▶ _Exercise materials_:
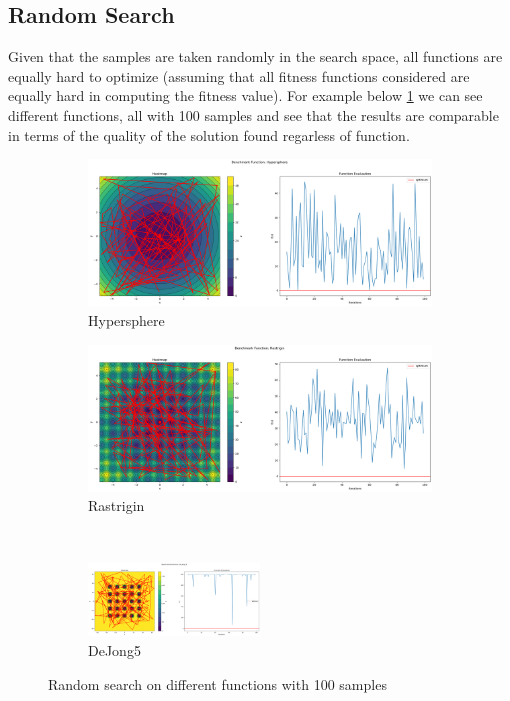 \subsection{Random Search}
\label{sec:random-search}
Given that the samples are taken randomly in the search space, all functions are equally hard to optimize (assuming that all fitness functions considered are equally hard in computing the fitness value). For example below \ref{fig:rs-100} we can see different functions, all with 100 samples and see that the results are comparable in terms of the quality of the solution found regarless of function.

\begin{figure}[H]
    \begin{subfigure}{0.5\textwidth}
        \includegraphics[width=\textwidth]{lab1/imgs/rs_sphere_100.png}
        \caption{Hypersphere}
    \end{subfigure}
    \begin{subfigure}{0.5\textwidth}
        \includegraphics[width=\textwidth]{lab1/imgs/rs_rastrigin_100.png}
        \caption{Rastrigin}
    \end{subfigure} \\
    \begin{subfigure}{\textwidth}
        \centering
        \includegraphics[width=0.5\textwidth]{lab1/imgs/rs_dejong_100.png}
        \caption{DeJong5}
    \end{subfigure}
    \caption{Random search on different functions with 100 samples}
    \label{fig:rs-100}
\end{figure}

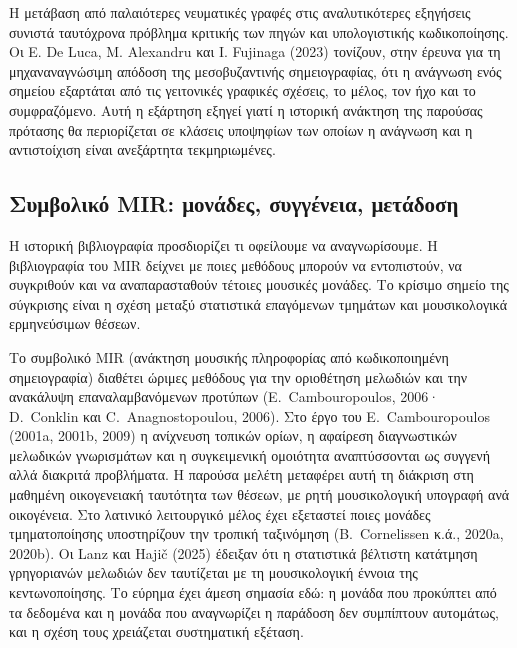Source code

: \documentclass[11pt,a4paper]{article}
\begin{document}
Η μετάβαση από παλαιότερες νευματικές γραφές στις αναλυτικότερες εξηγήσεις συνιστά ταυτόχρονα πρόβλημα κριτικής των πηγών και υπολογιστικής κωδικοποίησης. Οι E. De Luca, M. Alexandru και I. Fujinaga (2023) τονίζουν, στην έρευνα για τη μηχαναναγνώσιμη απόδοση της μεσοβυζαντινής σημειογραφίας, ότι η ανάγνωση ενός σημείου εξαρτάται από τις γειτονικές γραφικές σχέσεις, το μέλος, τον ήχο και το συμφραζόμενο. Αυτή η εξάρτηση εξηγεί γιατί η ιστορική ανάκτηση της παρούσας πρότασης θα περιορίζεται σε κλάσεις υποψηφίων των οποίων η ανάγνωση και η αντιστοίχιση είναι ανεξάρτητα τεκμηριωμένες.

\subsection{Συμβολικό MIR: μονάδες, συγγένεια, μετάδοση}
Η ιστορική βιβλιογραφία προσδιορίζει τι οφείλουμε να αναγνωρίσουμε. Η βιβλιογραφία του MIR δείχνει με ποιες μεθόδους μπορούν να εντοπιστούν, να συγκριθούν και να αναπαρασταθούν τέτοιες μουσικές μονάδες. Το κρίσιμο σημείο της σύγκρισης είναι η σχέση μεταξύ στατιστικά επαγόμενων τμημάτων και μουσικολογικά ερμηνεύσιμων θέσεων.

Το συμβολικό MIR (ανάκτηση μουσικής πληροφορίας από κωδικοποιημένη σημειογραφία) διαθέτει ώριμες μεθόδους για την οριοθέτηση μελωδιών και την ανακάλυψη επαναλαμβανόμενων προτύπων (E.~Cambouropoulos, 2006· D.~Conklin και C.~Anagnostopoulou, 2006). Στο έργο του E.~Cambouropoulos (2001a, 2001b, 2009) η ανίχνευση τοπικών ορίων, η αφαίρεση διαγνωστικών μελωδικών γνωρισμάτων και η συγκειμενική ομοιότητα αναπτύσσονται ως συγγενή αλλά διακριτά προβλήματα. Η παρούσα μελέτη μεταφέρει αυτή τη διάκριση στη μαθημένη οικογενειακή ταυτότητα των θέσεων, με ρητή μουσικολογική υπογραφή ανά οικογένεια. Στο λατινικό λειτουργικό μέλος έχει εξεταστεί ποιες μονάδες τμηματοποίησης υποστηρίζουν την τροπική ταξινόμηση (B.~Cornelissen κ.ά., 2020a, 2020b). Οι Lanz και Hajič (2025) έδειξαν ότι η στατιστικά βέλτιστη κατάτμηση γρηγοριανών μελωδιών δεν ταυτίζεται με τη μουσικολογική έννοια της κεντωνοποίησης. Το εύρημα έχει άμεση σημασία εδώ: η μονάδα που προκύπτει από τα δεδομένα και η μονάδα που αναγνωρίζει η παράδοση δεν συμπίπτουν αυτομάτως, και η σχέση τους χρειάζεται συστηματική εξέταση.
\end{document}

▶ _Your task_: What is the number of lines in the listing above that contain the string "with"? Give only the number.

▶ _Exercise result_: 2